Material to process:
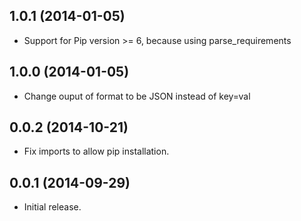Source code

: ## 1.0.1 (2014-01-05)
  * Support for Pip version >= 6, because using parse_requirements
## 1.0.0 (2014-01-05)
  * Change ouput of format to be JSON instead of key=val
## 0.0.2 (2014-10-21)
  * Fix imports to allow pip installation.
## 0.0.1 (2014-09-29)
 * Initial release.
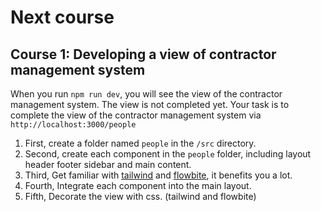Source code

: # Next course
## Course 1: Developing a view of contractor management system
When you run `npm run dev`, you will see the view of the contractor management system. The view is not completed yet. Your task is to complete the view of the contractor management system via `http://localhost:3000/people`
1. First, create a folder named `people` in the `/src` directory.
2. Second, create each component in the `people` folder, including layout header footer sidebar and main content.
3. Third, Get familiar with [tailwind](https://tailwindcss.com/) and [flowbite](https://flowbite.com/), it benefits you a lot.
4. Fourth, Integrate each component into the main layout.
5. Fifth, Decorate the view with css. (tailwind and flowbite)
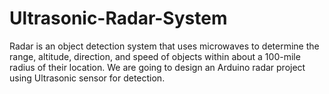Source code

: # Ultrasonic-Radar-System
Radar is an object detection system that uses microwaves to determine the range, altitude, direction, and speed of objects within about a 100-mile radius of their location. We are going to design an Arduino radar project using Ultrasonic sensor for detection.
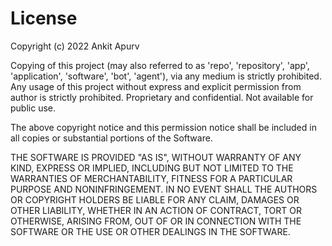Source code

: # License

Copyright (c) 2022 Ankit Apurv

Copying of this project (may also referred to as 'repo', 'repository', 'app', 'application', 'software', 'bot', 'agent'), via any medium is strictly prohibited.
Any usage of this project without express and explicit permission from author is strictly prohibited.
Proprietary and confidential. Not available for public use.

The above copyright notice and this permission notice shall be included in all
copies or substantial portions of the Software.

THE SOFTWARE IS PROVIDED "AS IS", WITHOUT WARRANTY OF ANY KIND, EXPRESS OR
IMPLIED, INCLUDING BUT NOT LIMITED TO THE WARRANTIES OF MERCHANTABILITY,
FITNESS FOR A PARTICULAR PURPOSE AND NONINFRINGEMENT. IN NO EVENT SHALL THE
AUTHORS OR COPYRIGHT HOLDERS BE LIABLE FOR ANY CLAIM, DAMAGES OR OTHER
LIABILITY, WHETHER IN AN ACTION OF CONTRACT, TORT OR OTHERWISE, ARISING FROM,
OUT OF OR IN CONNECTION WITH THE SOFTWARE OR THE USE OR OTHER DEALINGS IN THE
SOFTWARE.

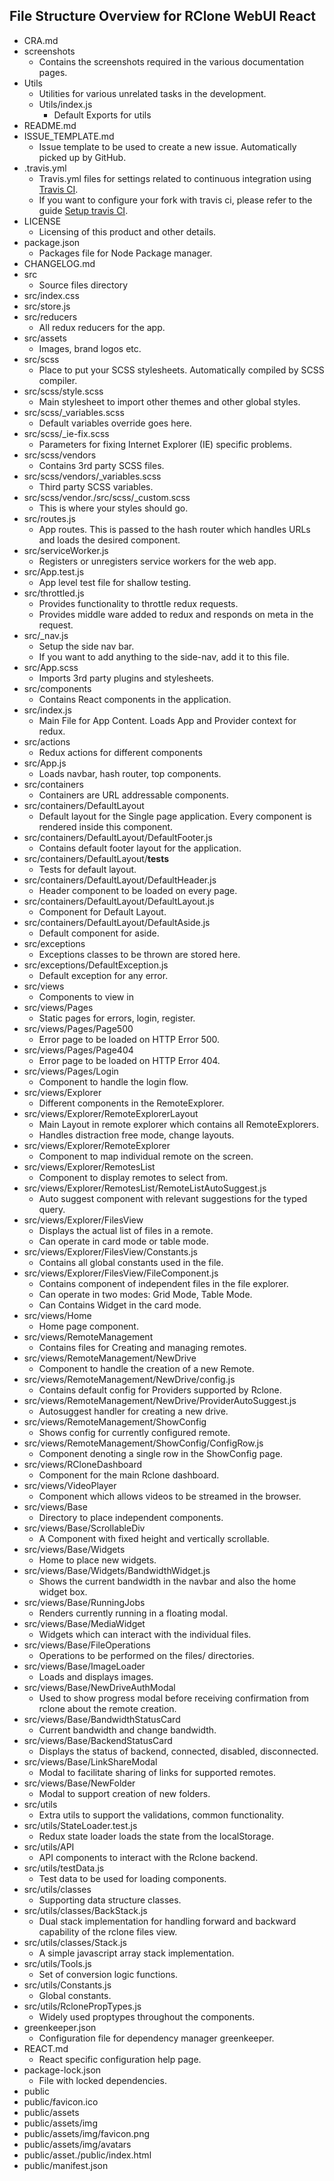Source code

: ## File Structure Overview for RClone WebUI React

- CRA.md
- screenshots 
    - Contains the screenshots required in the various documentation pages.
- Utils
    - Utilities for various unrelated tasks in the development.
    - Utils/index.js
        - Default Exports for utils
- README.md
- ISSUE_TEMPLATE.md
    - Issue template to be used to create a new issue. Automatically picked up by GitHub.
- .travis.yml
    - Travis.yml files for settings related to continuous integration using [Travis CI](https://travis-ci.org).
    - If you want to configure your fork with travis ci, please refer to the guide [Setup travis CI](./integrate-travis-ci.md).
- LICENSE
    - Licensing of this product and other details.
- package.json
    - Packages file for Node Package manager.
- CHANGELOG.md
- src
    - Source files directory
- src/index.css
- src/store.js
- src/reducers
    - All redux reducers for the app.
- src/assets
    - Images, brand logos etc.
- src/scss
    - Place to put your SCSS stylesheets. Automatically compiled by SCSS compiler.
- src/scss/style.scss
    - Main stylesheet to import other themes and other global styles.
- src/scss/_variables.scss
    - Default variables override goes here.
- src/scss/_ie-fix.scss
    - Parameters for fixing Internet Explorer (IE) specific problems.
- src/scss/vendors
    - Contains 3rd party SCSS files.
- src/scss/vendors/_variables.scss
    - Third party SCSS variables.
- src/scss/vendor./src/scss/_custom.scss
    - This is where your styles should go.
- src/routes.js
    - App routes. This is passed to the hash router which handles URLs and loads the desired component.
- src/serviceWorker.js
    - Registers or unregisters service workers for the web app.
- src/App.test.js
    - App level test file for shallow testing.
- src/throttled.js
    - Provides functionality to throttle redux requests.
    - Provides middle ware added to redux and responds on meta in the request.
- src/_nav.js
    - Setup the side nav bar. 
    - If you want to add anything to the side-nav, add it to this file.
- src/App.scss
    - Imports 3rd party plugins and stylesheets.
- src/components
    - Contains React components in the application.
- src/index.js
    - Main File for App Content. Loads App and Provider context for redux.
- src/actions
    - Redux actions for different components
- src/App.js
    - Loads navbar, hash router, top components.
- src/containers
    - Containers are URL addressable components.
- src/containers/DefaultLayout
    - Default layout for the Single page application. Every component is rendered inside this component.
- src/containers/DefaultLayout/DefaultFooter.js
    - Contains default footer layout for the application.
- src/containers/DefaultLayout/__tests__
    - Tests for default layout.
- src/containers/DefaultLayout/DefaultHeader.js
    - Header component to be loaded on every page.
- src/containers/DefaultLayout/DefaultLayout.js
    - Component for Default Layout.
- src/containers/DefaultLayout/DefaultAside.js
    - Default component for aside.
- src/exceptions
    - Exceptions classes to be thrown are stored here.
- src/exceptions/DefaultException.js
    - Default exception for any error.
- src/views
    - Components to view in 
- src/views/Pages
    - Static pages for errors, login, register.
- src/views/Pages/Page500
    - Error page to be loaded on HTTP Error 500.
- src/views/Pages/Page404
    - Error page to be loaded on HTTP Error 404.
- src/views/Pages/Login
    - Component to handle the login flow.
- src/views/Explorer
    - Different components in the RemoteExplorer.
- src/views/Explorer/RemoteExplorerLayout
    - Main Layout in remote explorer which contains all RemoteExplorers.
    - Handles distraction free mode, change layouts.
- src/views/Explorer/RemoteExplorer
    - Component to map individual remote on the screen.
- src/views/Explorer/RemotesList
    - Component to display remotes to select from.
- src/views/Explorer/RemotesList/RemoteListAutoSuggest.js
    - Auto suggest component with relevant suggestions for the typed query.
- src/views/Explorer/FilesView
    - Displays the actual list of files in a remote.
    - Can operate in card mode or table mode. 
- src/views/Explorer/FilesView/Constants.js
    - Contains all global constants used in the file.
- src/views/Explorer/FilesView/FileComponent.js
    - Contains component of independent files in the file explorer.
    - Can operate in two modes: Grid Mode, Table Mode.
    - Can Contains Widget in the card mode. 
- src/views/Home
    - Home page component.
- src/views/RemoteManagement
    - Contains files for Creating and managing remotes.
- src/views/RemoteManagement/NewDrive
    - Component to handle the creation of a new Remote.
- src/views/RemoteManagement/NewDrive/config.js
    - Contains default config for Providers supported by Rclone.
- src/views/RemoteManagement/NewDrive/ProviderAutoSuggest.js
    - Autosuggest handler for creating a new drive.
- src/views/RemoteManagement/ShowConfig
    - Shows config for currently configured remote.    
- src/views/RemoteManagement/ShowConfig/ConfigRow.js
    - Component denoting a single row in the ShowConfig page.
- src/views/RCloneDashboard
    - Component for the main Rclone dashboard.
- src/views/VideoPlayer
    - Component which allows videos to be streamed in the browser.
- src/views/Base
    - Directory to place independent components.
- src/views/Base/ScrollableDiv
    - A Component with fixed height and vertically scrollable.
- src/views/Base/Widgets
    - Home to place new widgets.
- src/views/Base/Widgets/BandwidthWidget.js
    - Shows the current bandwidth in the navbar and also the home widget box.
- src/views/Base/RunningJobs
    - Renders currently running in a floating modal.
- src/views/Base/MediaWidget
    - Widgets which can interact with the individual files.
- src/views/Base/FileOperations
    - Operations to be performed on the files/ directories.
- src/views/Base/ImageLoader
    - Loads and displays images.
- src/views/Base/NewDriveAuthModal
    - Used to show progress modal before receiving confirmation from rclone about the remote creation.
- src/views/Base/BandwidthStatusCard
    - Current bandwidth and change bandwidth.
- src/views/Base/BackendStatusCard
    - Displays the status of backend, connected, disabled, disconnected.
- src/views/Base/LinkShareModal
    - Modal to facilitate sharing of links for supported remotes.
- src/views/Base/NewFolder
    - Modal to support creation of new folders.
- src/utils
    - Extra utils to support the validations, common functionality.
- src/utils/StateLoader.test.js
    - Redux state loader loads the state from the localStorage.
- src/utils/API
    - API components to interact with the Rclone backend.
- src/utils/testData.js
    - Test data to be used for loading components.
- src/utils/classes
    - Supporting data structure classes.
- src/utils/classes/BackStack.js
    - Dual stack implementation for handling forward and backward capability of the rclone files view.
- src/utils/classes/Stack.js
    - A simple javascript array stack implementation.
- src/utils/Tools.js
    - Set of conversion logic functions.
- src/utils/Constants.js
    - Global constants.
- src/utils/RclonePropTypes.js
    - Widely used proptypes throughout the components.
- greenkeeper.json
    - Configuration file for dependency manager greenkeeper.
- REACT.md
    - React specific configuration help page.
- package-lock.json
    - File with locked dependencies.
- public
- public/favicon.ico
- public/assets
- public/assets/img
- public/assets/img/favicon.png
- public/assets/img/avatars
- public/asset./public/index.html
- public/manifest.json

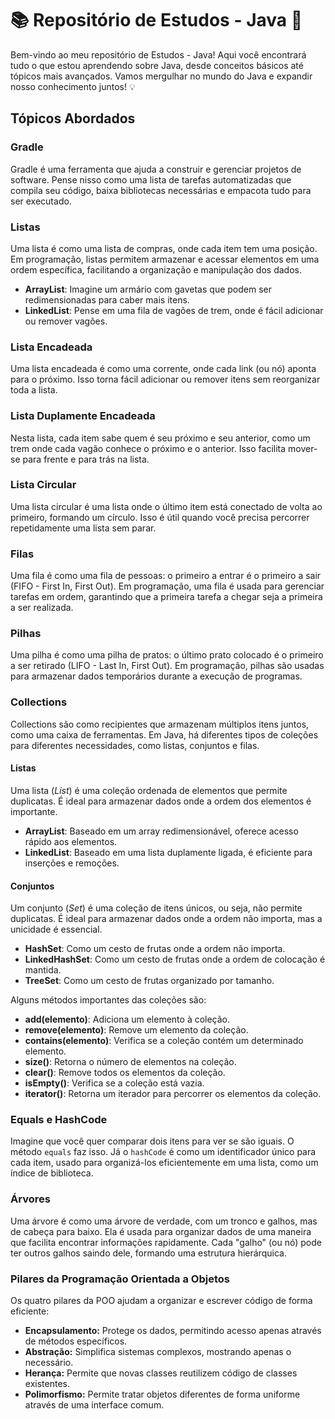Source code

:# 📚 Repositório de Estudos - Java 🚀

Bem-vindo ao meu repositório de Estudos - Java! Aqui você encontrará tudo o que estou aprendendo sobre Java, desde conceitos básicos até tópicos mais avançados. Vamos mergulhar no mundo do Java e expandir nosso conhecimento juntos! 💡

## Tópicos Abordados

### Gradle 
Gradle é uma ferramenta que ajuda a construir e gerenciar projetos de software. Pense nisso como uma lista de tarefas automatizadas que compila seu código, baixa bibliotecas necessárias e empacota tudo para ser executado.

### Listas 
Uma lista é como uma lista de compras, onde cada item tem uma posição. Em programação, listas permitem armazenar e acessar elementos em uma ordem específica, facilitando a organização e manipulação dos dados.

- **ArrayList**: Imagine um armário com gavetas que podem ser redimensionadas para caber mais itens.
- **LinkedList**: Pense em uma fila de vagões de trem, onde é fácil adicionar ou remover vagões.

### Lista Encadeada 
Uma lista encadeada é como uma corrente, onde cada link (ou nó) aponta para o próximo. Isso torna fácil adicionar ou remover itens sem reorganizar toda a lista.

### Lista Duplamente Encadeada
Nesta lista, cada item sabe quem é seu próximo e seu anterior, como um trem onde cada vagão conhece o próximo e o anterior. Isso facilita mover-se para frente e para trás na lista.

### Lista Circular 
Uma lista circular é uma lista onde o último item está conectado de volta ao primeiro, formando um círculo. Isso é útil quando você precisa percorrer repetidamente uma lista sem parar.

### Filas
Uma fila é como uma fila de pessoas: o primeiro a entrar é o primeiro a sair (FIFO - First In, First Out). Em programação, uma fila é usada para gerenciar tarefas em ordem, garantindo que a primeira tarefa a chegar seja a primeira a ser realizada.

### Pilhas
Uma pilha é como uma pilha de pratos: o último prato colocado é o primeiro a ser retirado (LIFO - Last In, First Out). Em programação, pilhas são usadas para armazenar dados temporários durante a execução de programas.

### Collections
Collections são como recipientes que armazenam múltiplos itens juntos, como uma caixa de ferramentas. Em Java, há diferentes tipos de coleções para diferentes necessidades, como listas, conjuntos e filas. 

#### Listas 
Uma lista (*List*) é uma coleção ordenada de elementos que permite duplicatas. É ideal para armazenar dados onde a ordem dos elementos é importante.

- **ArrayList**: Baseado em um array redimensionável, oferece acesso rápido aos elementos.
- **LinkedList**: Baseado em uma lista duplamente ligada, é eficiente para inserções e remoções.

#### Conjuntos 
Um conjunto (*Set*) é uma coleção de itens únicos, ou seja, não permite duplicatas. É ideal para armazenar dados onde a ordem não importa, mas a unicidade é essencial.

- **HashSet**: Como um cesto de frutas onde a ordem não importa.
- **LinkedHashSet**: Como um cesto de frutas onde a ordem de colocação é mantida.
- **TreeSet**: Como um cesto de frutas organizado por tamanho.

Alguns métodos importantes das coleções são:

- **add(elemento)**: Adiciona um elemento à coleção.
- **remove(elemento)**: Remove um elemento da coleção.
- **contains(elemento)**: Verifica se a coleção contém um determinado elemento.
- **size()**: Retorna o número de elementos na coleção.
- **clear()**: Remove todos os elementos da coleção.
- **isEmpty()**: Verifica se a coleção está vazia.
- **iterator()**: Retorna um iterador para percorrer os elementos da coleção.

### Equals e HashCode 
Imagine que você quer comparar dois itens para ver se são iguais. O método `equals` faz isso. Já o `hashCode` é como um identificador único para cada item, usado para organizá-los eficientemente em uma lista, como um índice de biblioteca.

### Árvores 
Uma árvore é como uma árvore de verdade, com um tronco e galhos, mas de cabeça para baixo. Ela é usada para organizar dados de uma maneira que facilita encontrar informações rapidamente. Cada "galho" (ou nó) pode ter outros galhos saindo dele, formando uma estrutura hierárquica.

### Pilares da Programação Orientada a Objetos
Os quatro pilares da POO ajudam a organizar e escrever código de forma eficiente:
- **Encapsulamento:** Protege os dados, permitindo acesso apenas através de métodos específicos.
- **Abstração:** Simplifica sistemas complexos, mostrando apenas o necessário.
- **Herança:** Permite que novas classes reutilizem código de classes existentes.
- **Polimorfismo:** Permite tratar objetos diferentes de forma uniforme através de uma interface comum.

Exercise requirements: Above this task is a listing. Restate, word for word and with nothing added, the lines from the one with "- package.json" through the one with "- Tests for default layout.".

Written solution:
- package.json
    - Packages file for Node Package manager.
- CHANGELOG.md
- src
    - Source files directory
- src/index.css
- src/store.js
- src/reducers
    - All redux reducers for the app.
- src/assets
    - Images, brand logos etc.
- src/scss
    - Place to put your SCSS stylesheets. Automatically compiled by SCSS compiler.
- src/scss/style.scss
    - Main stylesheet to import other themes and other global styles.
- src/scss/_variables.scss
    - Default variables override goes here.
- src/scss/_ie-fix.scss
    - Parameters for fixing Internet Explorer (IE) specific problems.
- src/scss/vendors
    - Contains 3rd party SCSS files.
- src/scss/vendors/_variables.scss
    - Third party SCSS variables.
- src/scss/vendor./src/scss/_custom.scss
    - This is where your styles should go.
- src/routes.js
    - App routes. This is passed to the hash router which handles URLs and loads the desired component.
- src/serviceWorker.js
    - Registers or unregisters service workers for the web app.
- src/App.test.js
    - App level test file for shallow testing.
- src/throttled.js
    - Provides functionality to throttle redux requests.
    - Provides middle ware added to redux and responds on meta in the request.
- src/_nav.js
    - Setup the side nav bar. 
    - If you want to add anything to the side-nav, add it to this file.
- src/App.scss
    - Imports 3rd party plugins and stylesheets.
- src/components
    - Contains React components in the application.
- src/index.js
    - Main File for App Content. Loads App and Provider context for redux.
- src/actions
    - Redux actions for different components
- src/App.js
    - Loads navbar, hash router, top components.
- src/containers
    - Containers are URL addressable components.
- src/containers/DefaultLayout
    - Default layout for the Single page application. Every component is rendered inside this component.
- src/containers/DefaultLayout/DefaultFooter.js
    - Contains default footer layout for the application.
- src/containers/DefaultLayout/__tests__
    - Tests for default layout.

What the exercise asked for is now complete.